Saved entries
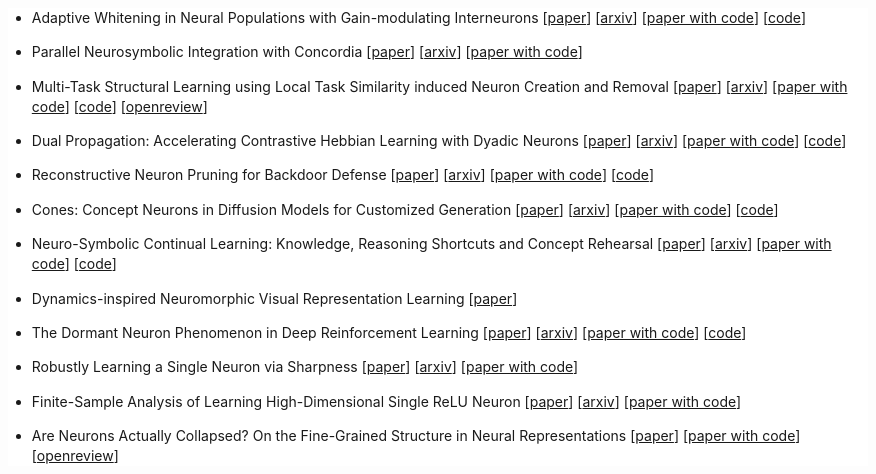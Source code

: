 
- Adaptive Whitening in Neural Populations with Gain-modulating Interneurons [[paper](https://proceedings.mlr.press/v202/duong23a.html)] [[arxiv](https://arxiv.org/abs/2301.11955)] [[paper with code](https://paperswithcode.com/paper/statistical-whitening-of-neural-populations)] [[code](https://github.com/lyndond/frame_whitening)]

- Parallel Neurosymbolic Integration with Concordia [[paper](https://proceedings.mlr.press/v202/feldstein23a.html)] [[arxiv](https://arxiv.org/abs/2306.00480)] [[paper with code](https://paperswithcode.com/paper/parallel-neurosymbolic-integration-with)]

- Multi-Task Structural Learning using Local Task Similarity induced Neuron Creation and Removal [[paper](https://proceedings.mlr.press/v202/gurulingan23a.html)] [[arxiv](https://arxiv.org/abs/2305.00441)] [[paper with code](https://paperswithcode.com/paper/multi-task-structural-learning-using-local)] [[code](https://github.com/neurai-lab/mtsl)] [[openreview](https://openreview.net/forum?id=_DYi95e8CAe)]

- Dual Propagation: Accelerating Contrastive Hebbian Learning with Dyadic Neurons [[paper](https://proceedings.mlr.press/v202/hoier23a.html)] [[arxiv](https://arxiv.org/abs/2302.01228)] [[paper with code](https://paperswithcode.com/paper/dual-propagation-accelerating-contrastive)] [[code](https://github.com/rasmuskh/dual-propagation)]

- Reconstructive Neuron Pruning for Backdoor Defense [[paper](https://proceedings.mlr.press/v202/li23v.html)] [[arxiv](https://arxiv.org/abs/2305.14876)] [[paper with code](https://paperswithcode.com/paper/2305-14876)] [[code](https://github.com/bboylyg/rnp)]

- Cones: Concept Neurons in Diffusion Models for Customized Generation [[paper](https://proceedings.mlr.press/v202/liu23j.html)] [[arxiv](https://arxiv.org/abs/2303.05125)] [[paper with code](https://paperswithcode.com/paper/cones-concept-neurons-in-diffusion-models-for)] [[code](https://github.com/johanan528/cones)]

- Neuro-Symbolic Continual Learning: Knowledge, Reasoning Shortcuts and Concept Rehearsal [[paper](https://proceedings.mlr.press/v202/marconato23a.html)] [[arxiv](https://arxiv.org/abs/2302.01242)] [[paper with code](https://paperswithcode.com/paper/neuro-symbolic-continual-learning-knowledge)] [[code](https://github.com/ema-marconato/nesy-cl)]

- Dynamics-inspired Neuromorphic Visual Representation Learning [[paper](https://proceedings.mlr.press/v202/pei23b.html)]

- The Dormant Neuron Phenomenon in Deep Reinforcement Learning [[paper](https://proceedings.mlr.press/v202/sokar23a.html)] [[arxiv](https://arxiv.org/abs/2302.12902)] [[paper with code](https://paperswithcode.com/paper/the-dormant-neuron-phenomenon-in-deep)] [[code](https://github.com/google/dopamine)]

- Robustly Learning a Single Neuron via Sharpness [[paper](https://proceedings.mlr.press/v202/wang23aq.html)] [[arxiv](https://arxiv.org/abs/2306.07892)] [[paper with code](https://paperswithcode.com/paper/robustly-learning-a-single-neuron-via)]

- Finite-Sample Analysis of Learning High-Dimensional Single ReLU Neuron [[paper](https://proceedings.mlr.press/v202/wu23ab.html)] [[arxiv](https://arxiv.org/abs/2303.02255)] [[paper with code](https://paperswithcode.com/paper/learning-high-dimensional-single-neuron-relu)]

- Are Neurons Actually Collapsed? On the Fine-Grained Structure in Neural Representations [[paper](https://proceedings.mlr.press/v202/yang23m.html)] [[paper with code](https://paperswithcode.com/paper/are-neurons-actually-collapsed-on-the-fine)] [[openreview](https://openreview.net/forum?id=TTSyyMBNUjd)]

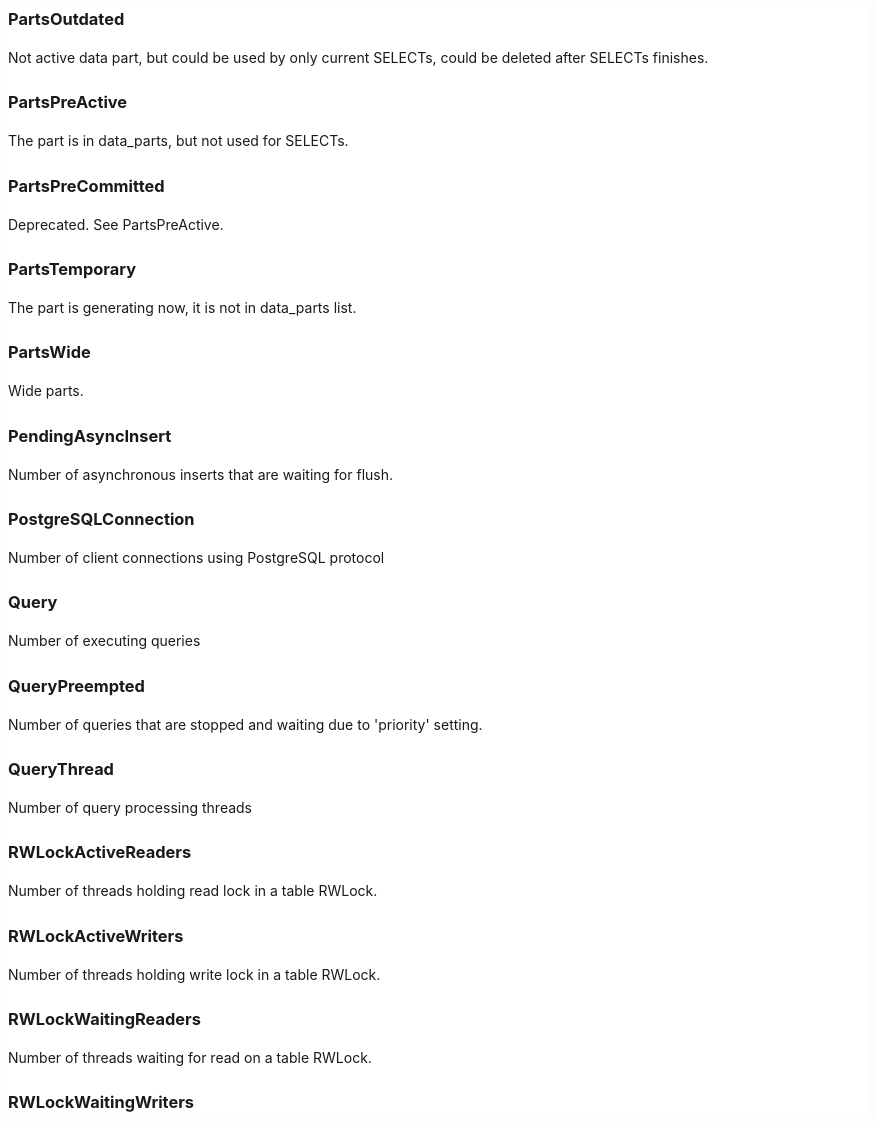 ### PartsOutdated

Not active data part, but could be used by only current SELECTs, could be deleted after SELECTs finishes.

### PartsPreActive

The part is in data_parts, but not used for SELECTs.

### PartsPreCommitted

Deprecated. See PartsPreActive.

### PartsTemporary

The part is generating now, it is not in data_parts list.

### PartsWide

Wide parts.

### PendingAsyncInsert

Number of asynchronous inserts that are waiting for flush.

### PostgreSQLConnection

Number of client connections using PostgreSQL protocol

### Query

Number of executing queries

### QueryPreempted

Number of queries that are stopped and waiting due to 'priority' setting.

### QueryThread

Number of query processing threads

### RWLockActiveReaders

Number of threads holding read lock in a table RWLock.

### RWLockActiveWriters

Number of threads holding write lock in a table RWLock.

### RWLockWaitingReaders

Number of threads waiting for read on a table RWLock.

### RWLockWaitingWriters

• **Your objective**
Beginning at the line with "### PartsPreActive" and ending at the line with "Wide parts.", reproduce each line of the data above exactly, and add no other lines.

• **Result for this exercise**
### PartsPreActive

The part is in data_parts, but not used for SELECTs.

### PartsPreCommitted

Deprecated. See PartsPreActive.

### PartsTemporary

The part is generating now, it is not in data_parts list.

### PartsWide

Wide parts.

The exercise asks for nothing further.